It can be good to be ambitious. But I’m going to try to convince you that maintenance, not innovation, is one of the biggest things that can help marketing succeed.

I’m not personally a big podcast person (Aaron is, though). But one podcast that has stuck with me over the years is one Freakonomics did in 2016, “In Praise of Maintenance.

While the focus is more on the tangible items we need to maintain, like roads and or personal homes, I think the premise translates well to marketing, too.

One of the key takeaways from the podcast:

The name of my book is More Work for Mother: The Ironies of Household Technology From the Open Hearth to the Microwave.

That’s right: she found that home inventions that were supposed to free up women from labor often led to more labor.

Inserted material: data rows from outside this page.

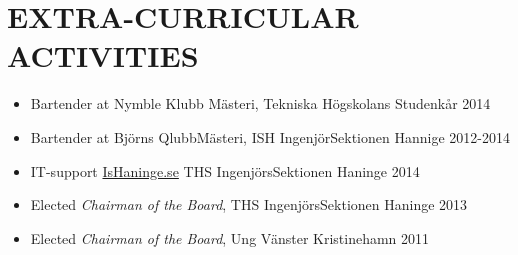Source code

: \documentclass[margin]{res}
\begin{document}
\begin{resume}
\begin{itemize}
                \end{itemize}
 


\section{EXTRA-CURRICULAR \\ ACTIVITIES}
\begin{itemize}  
            \item Bartender at Nymble Klubb Mästeri, Tekniska Högskolans Studenkår \hfill 2014
            \item Bartender at Björns QlubbMästeri, ISH IngenjörSektionen Hannige \hfill 2012-2014 
            \item IT-support \href{ishaninge.se}{IsHaninge.se} THS IngenjörsSektionen Haninge  \hfill 2014
            \item Elected {\it Chairman of the Board}, THS IngenjörsSektionen Haninge \hfill 2013 
            \item Elected {\it Chairman of the Board}, Ung Vänster Kristinehamn \hfill 2011 

\end{itemize}

\end{resume}
\end{document}
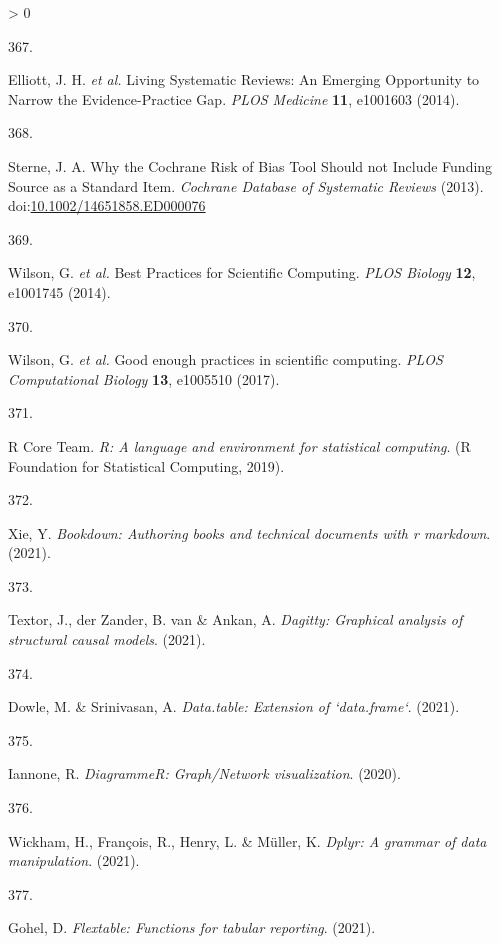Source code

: \documentclass[a4paper, twoside]{templates/ociamthesis}
\newlength{\cslhangindent}
\newlength{\csllabelwidth}
\newenvironment{CSLReferences}[3] %
 {%
  \setlength{\parindent}{0pt}
  \ifodd #1 \everypar{\setlength{\hangindent}{\cslhangindent}}\ignorespaces\fi
  \ifnum #2 > 0
  \setlength{\parskip}{#2\baselineskip}
  \fi
 }%
 {}
\newcommand{\CSLLeftMargin}[1]{\parbox[t]{\maxof{\widthof{#1}}{\csllabelwidth}}{#1}}
\newcommand{\CSLRightInline}[1]{\parbox[t]{\linewidth - \csllabelwidth}{#1}}
\begin{document}
\begin{CSLReferences}{0}{0}
\leavevmode\hypertarget{ref-elliott2014}{}%
\CSLLeftMargin{367. }
\CSLRightInline{Elliott, J. H. \emph{et al.} Living {Systematic Reviews}: An {Emerging Opportunity} to {Narrow} the {Evidence}-{Practice Gap}. \emph{PLOS Medicine} \textbf{11}, e1001603 (2014).}

\leavevmode\hypertarget{ref-sterne2013}{}%
\CSLLeftMargin{368. }
\CSLRightInline{Sterne, J. A. Why the {Cochrane Risk} of {Bias Tool Should} not {Include Funding Source} as a {Standard Item}. \emph{Cochrane Database of Systematic Reviews} (2013). doi:\href{https://doi.org/10.1002/14651858.ED000076}{10.1002/14651858.ED000076}}

\leavevmode\hypertarget{ref-wilson2014}{}%
\CSLLeftMargin{369. }
\CSLRightInline{Wilson, G. \emph{et al.} Best {Practices} for {Scientific Computing}. \emph{PLOS Biology} \textbf{12}, e1001745 (2014).}

\leavevmode\hypertarget{ref-wilson2017}{}%
\CSLLeftMargin{370. }
\CSLRightInline{Wilson, G. \emph{et al.} Good enough practices in scientific computing. \emph{PLOS Computational Biology} \textbf{13}, e1005510 (2017).}

\leavevmode\hypertarget{ref-R-base}{}%
\CSLLeftMargin{371. }
\CSLRightInline{R Core Team. \emph{R: A language and environment for statistical computing}. ({R Foundation for Statistical Computing}, 2019).}

\leavevmode\hypertarget{ref-R-bookdown}{}%
\CSLLeftMargin{372. }
\CSLRightInline{Xie, Y. \emph{Bookdown: Authoring books and technical documents with r markdown}. (2021).}

\leavevmode\hypertarget{ref-R-dagitty}{}%
\CSLLeftMargin{373. }
\CSLRightInline{Textor, J., der Zander, B. van \& Ankan, A. \emph{Dagitty: Graphical analysis of structural causal models}. (2021).}

\leavevmode\hypertarget{ref-R-data.table}{}%
\CSLLeftMargin{374. }
\CSLRightInline{Dowle, M. \& Srinivasan, A. \emph{Data.table: Extension of `data.frame`}. (2021).}

\leavevmode\hypertarget{ref-R-DiagrammeR}{}%
\CSLLeftMargin{375. }
\CSLRightInline{Iannone, R. \emph{{DiagrammeR}: Graph/{Network} visualization}. (2020).}

\leavevmode\hypertarget{ref-R-dplyr}{}%
\CSLLeftMargin{376. }
\CSLRightInline{Wickham, H., François, R., Henry, L. \& Müller, K. \emph{Dplyr: A grammar of data manipulation}. (2021).}

\leavevmode\hypertarget{ref-R-flextable}{}%
\CSLLeftMargin{377. }
\CSLRightInline{Gohel, D. \emph{Flextable: Functions for tabular reporting}. (2021).}


\end{CSLReferences}
\end{document}
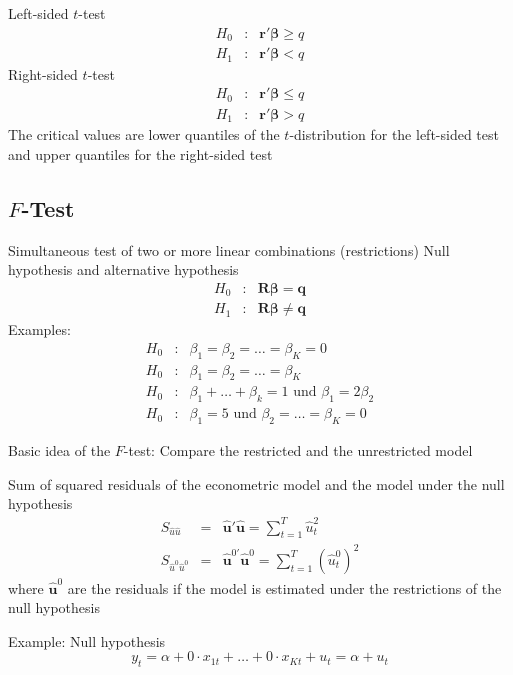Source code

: \documentclass{article}
\begin{document}
Left-sided $t$-test
\begin{eqnarray*}
H_{0} &:&\mathbf{\mathbf{r}'\beta }\geq q \\
H_{1} &:&\mathbf{\mathbf{r}'\beta }<q
\end{eqnarray*}
Right-sided $t$-test
\begin{eqnarray*}
H_{0} &:&\mathbf{\mathbf{r}'\beta }\leq q \\
H_{1} &:&\mathbf{\mathbf{r}'\beta }>q
\end{eqnarray*}
The critical values are lower quantiles of the $t$-distribution for
the left-sided test and upper quantiles for the right-sided test

\subsection*{$F$-Test}

Simultaneous test of two or more linear combinations (restrictions) 
Null hypothesis and alternative hypothesis
\begin{eqnarray*}
H_{0} &:&\mathbf{R\beta }=\mathbf{q} \\
H_{1} &:&\mathbf{R\beta }\neq \mathbf{q}
\end{eqnarray*}
Examples:
\begin{eqnarray*}
H_{0} &:&\beta _{1}=\beta _{2}=\ldots =\beta _{K}=0 \\
H_{0} &:&\beta _{1}=\beta _{2}=\ldots =\beta _{K} \\
H_{0} &:&\beta _{1}+\ldots +\beta _{k}=1\text{ und }\beta _{1}=2\beta _{2} \\
H_{0} &:&\beta _{1}=5\text{ und }\beta _{2}=\ldots =\beta _{K}=0
\end{eqnarray*}

Basic idea of the $F$-test: Compare the restricted and the
unrestricted model

Sum of squared residuals of the econometric model and the model under
the null hypothesis
\begin{eqnarray*}
S_{\hat{u}\hat{u}} &=&\mathbf{\hat{u}}'\mathbf{\hat{u}}%
=\sum_{t=1}^{T}\hat{u}_{t}^{2} \\
S_{\hat{u}^{0}\hat{u}^{0}} &=&\mathbf{\hat{u}}^{0\prime }\mathbf{\hat{u}}%
^{0}=\sum_{t=1}^{T}\left( \hat{u}_{t}^{0}\right) ^{2}
\end{eqnarray*}%
where $\mathbf{\hat{u}}^{0}$ are the residuals if the model is estimated
under the restrictions of the null hypothesis

Example: Null hypothesis
\begin{equation*}
y_{t}=\alpha +0\cdot x_{1t}+\ldots +0\cdot x_{Kt}+u_{t}=\alpha +u_{t}
\end{equation*}
\end{document}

It’s an interesting, and perhaps humbling, lesson from the past – that innovation doesn’t necessarily decrease the time we spend on maintenance. Which brings us back to how we’re supposed to pay – not only in dollars, but in time – for the maintenance we need to do, even if we don’t want to do it.

For marketing: how many budgets and marketing dollars have been wasted chasing new and shiny tactics? New and shiny tactics with no easy way of tracking success?

How many man-hours have been spent trying to use and setup new tools, new systems, new programs in hopes of accomplishing great new things that are then promptly forgotten by the next quarter?

Innovative campaigns can be very memorable, sure. But to form a brand, you must pick some channels and maintain them. You can be innovative within your maintenance and make the maintenance creative or efficient in new ways – things usually achieved through innovation.

But the key is still maintenance.

Sometimes, I think of really great marketing agencies as just really great project management agencies. The great marketing campaigns and streamlined efforts by companies involve overcommunication between the teams, consistent marketing materials going up digitally or non-digitally, and regularly saying “no” to the bright new opportunities that may not fit into the existing plan.

As the podcast stated, “It’s all about prioritization, one step at a time.”